**Dataset content**

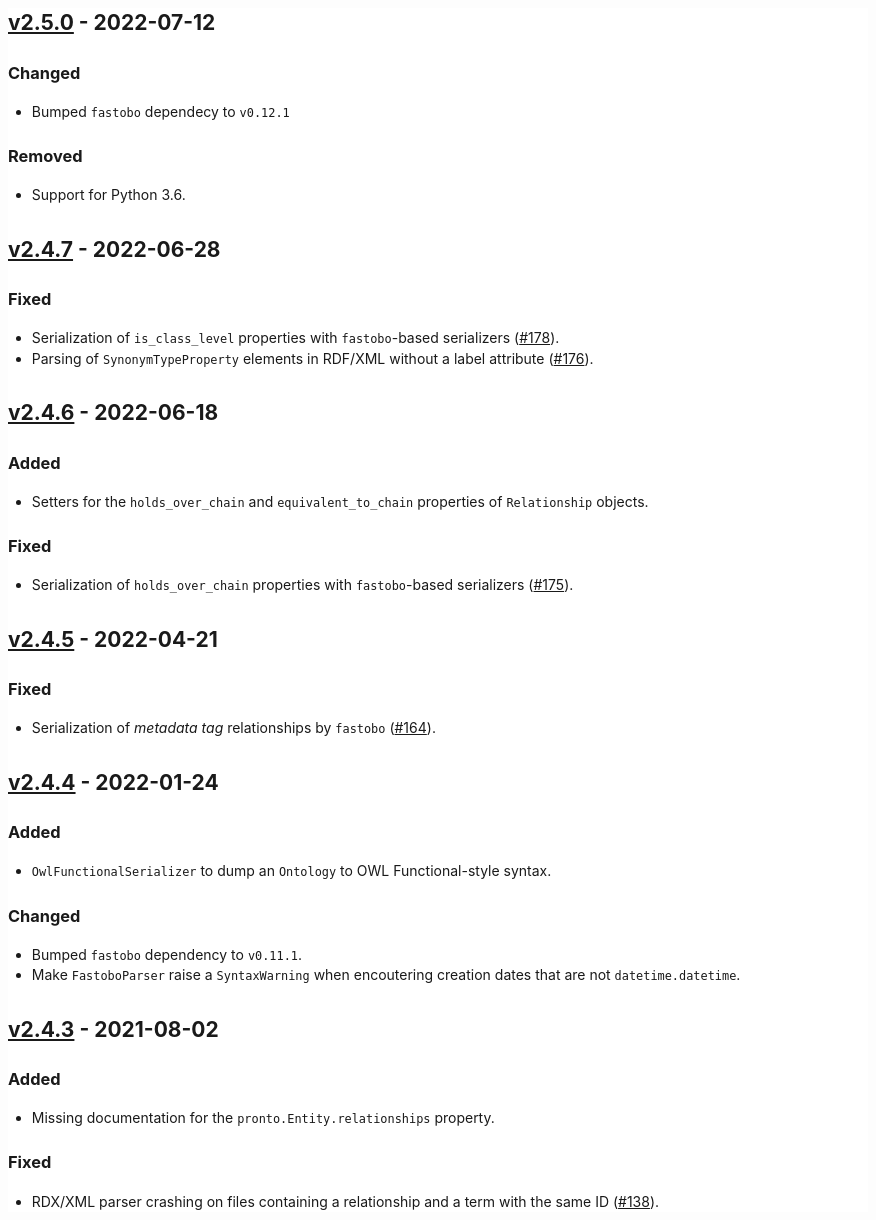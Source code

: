 ## [v2.5.0] - 2022-07-12
[v2.5.0]: https://github.com/althonos/pronto/compare/v2.4.7...v2.5.0
### Changed
- Bumped `fastobo` dependecy to `v0.12.1`
### Removed
- Support for Python 3.6.

## [v2.4.7] - 2022-06-28
[v2.4.7]: https://github.com/althonos/pronto/compare/v2.4.6...v2.4.7
### Fixed
- Serialization of `is_class_level` properties with `fastobo`-based serializers ([#178](https://github.com/althonos/pronto/issues/178)).
- Parsing of `SynonymTypeProperty` elements in RDF/XML without a label attribute ([#176](https://github.com/althonos/pronto/issues/176)).

## [v2.4.6] - 2022-06-18
[v2.4.6]: https://github.com/althonos/pronto/compare/v2.4.5...v2.4.6
### Added
- Setters for the `holds_over_chain` and `equivalent_to_chain` properties of `Relationship` objects.
### Fixed
- Serialization of `holds_over_chain` properties with `fastobo`-based serializers ([#175](https://github.com/althonos/pronto/issues/175)).

## [v2.4.5] - 2022-04-21
[v2.4.5]: https://github.com/althonos/pronto/compare/v2.4.4...v2.4.5
### Fixed
- Serialization of *metadata tag* relationships by `fastobo` ([#164](https://github.com/althonos/pronto/issues/164)).

## [v2.4.4] - 2022-01-24
[v2.4.4]: https://github.com/althonos/pronto/compare/v2.4.3...v2.4.4
### Added
- `OwlFunctionalSerializer` to dump an `Ontology` to OWL Functional-style syntax.
### Changed
- Bumped `fastobo` dependency to `v0.11.1`.
- Make `FastoboParser` raise a `SyntaxWarning` when encoutering creation dates that are not `datetime.datetime`.

## [v2.4.3] - 2021-08-02
[v2.4.3]: https://github.com/althonos/pronto/compare/v2.4.2...v2.4.3
### Added
- Missing documentation for the `pronto.Entity.relationships` property.
### Fixed
- RDX/XML parser crashing on files containing a relationship and a term with the same ID ([#138](https://github.com/althonos/pronto/pull/138)).


[Unreleased]: https://github.com/althonos/pronto/compare/v2.5.6...HEAD
[v2.5.6]: https://github.com/althonos/pronto/compare/v2.5.5...v2.5.6
[v2.5.5]: https://github.com/althonos/pronto/compare/v2.5.4...v2.5.5
[v2.5.4]: https://github.com/althonos/pronto/compare/v2.5.3...v2.5.4
[v2.5.3]: https://github.com/althonos/pronto/compare/v2.5.2...v2.5.3
[v2.5.2]: https://github.com/althonos/pronto/compare/v2.5.1...v2.5.2
[v2.5.1]: https://github.com/althonos/pronto/compare/v2.5.0...v2.5.1
[v2.4.2]: https://github.com/althonos/pronto/compare/v2.4.1...v2.4.2
[v2.4.1]: https://github.com/althonos/pronto/compare/v2.4.0...v2.4.1
[v2.4.0]: https://github.com/althonos/pronto/compare/v2.3.2...v2.4.0
[v2.3.2]: https://github.com/althonos/pronto/compare/v2.3.1...v2.3.2
[v2.3.1]: https://github.com/althonos/pronto/compare/v2.3.0...v2.3.1
[v2.3.0]: https://github.com/althonos/pronto/compare/v2.2.4...v2.3.0
[v2.2.4]: https://github.com/althonos/pronto/compare/v2.2.3...v2.2.4
[v2.2.3]: https://github.com/althonos/pronto/compare/v2.2.2...v2.2.3
[v2.2.2]: https://github.com/althonos/pronto/compare/v2.2.1...v2.2.2
[v2.2.1]: https://github.com/althonos/pronto/compare/v2.2.0...v2.2.1
[v2.2.0]: https://github.com/althonos/pronto/compare/v2.1.0...v2.2.0
[v2.1.0]: https://github.com/althonos/pronto/compare/v2.0.1...v2.1.0
[v2.0.1]: https://github.com/althonos/pronto/compare/v2.0.0...v2.0.1
[v1.2.0]: https://github.com/althonos/pronto/compare/v1.1.5...v1.2.0
[v1.1.5]: https://github.com/althonos/pronto/compare/v1.1.4...v1.1.5
[v1.1.4]: https://github.com/althonos/pronto/compare/v1.1.3...v1.1.4
[v1.1.3]: https://github.com/althonos/pronto/compare/v1.1.2...v1.1.3
[v1.1.2]: https://github.com/althonos/pronto/compare/v1.1.1...v1.1.2
[v1.1.1]: https://github.com/althonos/pronto/compare/v1.1.0...v1.1.1
[v1.1.0]: https://github.com/althonos/pronto/compare/v1.0.0...v1.1.0
[v1.0.0]: https://github.com/althonos/pronto/compare/v1.0.0-alpha.3...v1.0.0
[v1.0.0-alpha.3]: https://github.com/althonos/pronto/compare/v1.0.0-alpha.2...v1.0.0-alpha.3
[v1.0.0-alpha.2]: https://github.com/althonos/pronto/compare/v1.0.0-alpha.1...v1.0.0-alpha.2
[v1.0.0-alpha.1]: https://github.com/althonos/pronto/compare/v0.12.2...v1.0.0-alpha.1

**What is expected**
All lines above containing the string "Bumped" are to be collected.

**The completed task**
- Bumped `fastobo` dependecy to `v0.12.1`
- Bumped `fastobo` dependency to `v0.11.1`.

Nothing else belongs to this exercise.